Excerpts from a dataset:
□ □ □ □

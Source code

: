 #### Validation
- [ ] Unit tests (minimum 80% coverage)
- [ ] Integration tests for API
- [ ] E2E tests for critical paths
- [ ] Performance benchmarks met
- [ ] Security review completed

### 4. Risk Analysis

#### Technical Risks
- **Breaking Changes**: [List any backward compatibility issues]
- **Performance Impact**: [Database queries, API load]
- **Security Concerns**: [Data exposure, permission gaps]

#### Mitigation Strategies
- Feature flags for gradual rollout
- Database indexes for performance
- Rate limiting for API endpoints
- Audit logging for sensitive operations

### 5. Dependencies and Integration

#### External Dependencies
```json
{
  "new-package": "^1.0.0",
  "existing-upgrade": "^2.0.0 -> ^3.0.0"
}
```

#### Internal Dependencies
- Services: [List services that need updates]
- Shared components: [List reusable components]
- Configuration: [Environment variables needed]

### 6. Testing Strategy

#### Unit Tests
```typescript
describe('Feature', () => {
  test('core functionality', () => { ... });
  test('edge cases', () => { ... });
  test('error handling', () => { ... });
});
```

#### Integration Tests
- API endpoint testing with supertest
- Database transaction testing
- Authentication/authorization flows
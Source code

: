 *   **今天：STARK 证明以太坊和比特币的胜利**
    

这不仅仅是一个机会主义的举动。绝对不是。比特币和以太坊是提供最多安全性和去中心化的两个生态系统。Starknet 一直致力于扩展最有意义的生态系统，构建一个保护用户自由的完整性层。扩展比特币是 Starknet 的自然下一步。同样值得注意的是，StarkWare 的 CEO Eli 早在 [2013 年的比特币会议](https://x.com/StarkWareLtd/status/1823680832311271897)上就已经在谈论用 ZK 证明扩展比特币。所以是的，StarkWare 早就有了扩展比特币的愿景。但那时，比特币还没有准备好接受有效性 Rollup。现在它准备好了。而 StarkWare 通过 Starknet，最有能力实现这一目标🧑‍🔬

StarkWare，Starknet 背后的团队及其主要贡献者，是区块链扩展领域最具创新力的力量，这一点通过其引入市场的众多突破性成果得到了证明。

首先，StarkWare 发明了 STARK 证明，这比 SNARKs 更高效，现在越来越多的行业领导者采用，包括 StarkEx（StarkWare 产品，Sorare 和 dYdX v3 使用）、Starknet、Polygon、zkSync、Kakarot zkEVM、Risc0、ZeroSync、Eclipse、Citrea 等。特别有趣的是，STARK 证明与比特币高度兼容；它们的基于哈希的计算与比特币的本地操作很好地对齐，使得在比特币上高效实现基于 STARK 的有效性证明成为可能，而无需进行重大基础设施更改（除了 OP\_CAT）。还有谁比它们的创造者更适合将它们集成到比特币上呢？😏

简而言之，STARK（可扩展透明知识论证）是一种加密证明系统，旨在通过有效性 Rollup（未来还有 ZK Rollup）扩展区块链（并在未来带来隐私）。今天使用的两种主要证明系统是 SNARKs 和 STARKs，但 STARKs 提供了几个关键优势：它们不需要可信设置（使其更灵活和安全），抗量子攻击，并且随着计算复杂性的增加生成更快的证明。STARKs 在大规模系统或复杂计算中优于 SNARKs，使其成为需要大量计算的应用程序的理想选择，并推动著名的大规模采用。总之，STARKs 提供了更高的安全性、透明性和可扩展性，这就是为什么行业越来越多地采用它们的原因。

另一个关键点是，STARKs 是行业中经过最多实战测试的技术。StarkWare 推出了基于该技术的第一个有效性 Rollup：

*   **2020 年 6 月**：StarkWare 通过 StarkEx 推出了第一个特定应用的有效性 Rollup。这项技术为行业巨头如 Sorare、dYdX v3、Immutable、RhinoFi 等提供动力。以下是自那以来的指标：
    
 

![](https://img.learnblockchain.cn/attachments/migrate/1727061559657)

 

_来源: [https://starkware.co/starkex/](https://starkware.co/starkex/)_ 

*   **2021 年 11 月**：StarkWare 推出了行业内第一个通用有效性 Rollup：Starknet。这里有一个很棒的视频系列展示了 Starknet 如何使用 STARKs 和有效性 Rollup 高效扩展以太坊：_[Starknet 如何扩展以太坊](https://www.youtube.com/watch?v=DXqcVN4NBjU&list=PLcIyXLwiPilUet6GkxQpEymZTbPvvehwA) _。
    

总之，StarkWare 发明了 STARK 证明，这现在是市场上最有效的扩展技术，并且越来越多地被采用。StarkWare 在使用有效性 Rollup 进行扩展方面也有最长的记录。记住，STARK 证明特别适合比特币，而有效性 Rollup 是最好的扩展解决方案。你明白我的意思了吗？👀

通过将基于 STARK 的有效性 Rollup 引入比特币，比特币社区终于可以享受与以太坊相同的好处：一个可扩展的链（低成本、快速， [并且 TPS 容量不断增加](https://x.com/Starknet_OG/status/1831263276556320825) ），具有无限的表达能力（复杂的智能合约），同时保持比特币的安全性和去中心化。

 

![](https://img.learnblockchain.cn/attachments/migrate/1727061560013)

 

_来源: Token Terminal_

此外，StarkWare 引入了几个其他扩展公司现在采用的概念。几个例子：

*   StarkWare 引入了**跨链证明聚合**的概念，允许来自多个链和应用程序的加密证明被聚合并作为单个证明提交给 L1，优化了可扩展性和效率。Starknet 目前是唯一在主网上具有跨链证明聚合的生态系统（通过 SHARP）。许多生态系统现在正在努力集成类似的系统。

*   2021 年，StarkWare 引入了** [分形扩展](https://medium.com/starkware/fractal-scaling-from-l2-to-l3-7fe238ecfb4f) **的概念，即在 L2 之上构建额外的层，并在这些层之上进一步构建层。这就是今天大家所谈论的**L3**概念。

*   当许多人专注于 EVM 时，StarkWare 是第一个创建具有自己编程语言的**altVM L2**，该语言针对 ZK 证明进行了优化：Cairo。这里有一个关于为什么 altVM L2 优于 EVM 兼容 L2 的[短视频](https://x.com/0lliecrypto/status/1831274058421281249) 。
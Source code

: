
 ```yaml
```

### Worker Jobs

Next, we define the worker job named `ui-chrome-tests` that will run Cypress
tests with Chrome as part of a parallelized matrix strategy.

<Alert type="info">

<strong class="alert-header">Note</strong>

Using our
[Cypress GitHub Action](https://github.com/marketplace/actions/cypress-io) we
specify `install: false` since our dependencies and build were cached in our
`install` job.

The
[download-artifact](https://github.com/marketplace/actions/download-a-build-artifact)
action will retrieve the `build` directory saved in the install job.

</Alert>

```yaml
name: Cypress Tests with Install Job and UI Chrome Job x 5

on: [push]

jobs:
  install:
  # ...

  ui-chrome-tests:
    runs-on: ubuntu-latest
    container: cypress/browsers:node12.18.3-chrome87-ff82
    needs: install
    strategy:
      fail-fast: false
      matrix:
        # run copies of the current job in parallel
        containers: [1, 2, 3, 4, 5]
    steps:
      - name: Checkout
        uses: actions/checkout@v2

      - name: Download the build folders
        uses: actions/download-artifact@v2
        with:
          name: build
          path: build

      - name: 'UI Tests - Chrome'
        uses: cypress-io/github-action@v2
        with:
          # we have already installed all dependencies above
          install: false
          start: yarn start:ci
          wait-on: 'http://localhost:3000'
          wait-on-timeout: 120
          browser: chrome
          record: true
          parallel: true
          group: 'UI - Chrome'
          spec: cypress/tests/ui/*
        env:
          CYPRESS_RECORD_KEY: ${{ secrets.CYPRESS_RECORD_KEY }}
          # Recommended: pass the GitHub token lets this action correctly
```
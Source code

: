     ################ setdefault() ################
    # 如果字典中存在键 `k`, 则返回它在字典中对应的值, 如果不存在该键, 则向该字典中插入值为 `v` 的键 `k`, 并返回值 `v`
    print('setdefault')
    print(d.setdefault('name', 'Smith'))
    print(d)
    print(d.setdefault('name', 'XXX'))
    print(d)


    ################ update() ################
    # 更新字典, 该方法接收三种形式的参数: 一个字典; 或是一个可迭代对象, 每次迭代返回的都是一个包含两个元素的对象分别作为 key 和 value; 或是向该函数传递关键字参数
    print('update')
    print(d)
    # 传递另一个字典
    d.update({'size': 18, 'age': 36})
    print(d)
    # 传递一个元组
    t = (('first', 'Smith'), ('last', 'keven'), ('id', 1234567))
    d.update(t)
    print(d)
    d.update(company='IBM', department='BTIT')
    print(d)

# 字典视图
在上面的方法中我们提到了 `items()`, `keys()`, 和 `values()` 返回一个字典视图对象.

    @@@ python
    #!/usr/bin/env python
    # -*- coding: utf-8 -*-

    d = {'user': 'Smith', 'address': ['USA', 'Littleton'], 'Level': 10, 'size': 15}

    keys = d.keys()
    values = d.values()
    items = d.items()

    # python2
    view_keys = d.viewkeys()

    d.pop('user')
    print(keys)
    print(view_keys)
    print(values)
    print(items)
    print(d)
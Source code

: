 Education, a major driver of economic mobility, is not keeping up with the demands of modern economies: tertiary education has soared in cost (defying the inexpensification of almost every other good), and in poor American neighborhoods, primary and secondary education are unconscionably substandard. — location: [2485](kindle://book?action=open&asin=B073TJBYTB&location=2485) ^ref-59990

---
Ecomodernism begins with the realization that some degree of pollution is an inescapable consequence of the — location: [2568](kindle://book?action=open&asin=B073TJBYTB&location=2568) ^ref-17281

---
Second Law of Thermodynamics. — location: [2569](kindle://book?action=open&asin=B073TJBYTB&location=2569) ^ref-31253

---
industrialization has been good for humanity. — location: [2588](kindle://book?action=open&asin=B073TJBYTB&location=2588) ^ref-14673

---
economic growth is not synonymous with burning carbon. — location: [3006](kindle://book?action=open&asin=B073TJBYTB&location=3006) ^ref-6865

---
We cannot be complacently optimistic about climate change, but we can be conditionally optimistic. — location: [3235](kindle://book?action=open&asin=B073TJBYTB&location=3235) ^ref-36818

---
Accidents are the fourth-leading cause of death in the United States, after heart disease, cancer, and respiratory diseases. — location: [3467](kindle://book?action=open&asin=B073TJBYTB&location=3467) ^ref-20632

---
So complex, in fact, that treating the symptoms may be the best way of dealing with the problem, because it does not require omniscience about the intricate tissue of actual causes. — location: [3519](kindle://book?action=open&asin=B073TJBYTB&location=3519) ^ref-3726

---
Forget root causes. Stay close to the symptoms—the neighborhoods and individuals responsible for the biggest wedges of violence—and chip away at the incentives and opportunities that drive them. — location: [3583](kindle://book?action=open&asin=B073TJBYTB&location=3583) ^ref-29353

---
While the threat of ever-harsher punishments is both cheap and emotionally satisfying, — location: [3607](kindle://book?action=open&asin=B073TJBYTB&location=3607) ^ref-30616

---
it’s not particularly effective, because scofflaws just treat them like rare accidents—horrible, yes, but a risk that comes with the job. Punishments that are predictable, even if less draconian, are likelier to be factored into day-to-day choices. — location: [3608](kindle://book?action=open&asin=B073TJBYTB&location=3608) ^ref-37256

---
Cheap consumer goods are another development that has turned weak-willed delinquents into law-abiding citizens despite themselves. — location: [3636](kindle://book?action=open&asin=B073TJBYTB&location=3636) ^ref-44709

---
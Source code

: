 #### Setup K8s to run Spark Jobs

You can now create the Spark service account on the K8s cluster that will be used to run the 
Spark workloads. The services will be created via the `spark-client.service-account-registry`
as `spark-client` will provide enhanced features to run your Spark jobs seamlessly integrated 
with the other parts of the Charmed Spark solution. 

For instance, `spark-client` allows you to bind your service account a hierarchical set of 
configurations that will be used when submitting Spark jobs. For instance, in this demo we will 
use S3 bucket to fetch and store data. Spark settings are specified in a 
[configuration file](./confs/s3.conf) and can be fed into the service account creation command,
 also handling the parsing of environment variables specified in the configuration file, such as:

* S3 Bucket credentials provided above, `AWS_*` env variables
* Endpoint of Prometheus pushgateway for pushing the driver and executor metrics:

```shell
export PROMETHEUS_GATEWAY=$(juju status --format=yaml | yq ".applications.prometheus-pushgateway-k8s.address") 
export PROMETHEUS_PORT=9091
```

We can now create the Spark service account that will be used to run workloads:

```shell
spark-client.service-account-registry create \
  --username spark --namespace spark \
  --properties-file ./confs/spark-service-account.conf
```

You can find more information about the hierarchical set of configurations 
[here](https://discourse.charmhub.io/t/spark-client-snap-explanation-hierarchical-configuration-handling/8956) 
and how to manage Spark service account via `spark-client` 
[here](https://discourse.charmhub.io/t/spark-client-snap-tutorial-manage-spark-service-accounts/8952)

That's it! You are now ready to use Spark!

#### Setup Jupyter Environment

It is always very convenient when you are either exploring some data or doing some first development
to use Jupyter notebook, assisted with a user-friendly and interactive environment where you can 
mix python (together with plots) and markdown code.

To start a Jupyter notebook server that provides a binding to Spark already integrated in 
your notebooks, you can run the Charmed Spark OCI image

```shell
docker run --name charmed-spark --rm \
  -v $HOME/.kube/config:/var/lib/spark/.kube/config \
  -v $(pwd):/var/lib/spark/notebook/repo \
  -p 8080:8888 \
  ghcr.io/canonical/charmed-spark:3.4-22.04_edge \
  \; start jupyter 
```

□ □ □ □

## The problem:
Exactly as written, repeat each line from the beginning of the data above to the line containing "StarkWare，Star", inclusive.

## The answer:
Source code

: #### Validation
- [ ] Unit tests (minimum 80% coverage)
- [ ] Integration tests for API
- [ ] E2E tests for critical paths
- [ ] Performance benchmarks met
- [ ] Security review completed

### 4. Risk Analysis

#### Technical Risks
- **Breaking Changes**: [List any backward compatibility issues]
- **Performance Impact**: [Database queries, API load]
- **Security Concerns**: [Data exposure, permission gaps]

#### Mitigation Strategies
- Feature flags for gradual rollout
- Database indexes for performance
- Rate limiting for API endpoints
- Audit logging for sensitive operations

### 5. Dependencies and Integration

#### External Dependencies
```json
{
  "new-package": "^1.0.0",
  "existing-upgrade": "^2.0.0 -> ^3.0.0"
}
```

#### Internal Dependencies
- Services: [List services that need updates]
- Shared components: [List reusable components]
- Configuration: [Environment variables needed]

### 6. Testing Strategy

#### Unit Tests
```typescript
describe('Feature', () => {
  test('core functionality', () => { ... });
  test('edge cases', () => { ... });
  test('error handling', () => { ... });
});
```

#### Integration Tests
- API endpoint testing with supertest
- Database transaction testing
- Authentication/authorization flows
Source code

: *   **今天：STARK 证明以太坊和比特币的胜利**
    

这不仅仅是一个机会主义的举动。绝对不是。比特币和以太坊是提供最多安全性和去中心化的两个生态系统。Starknet 一直致力于扩展最有意义的生态系统，构建一个保护用户自由的完整性层。扩展比特币是 Starknet 的自然下一步。同样值得注意的是，StarkWare 的 CEO Eli 早在 [2013 年的比特币会议](https://x.com/StarkWareLtd/status/1823680832311271897)上就已经在谈论用 ZK 证明扩展比特币。所以是的，StarkWare 早就有了扩展比特币的愿景。但那时，比特币还没有准备好接受有效性 Rollup。现在它准备好了。而 StarkWare 通过 Starknet，最有能力实现这一目标🧑‍🔬

StarkWare，Starknet 背后的团队及其主要贡献者，是区块链扩展领域最具创新力的力量，这一点通过其引入市场的众多突破性成果得到了证明。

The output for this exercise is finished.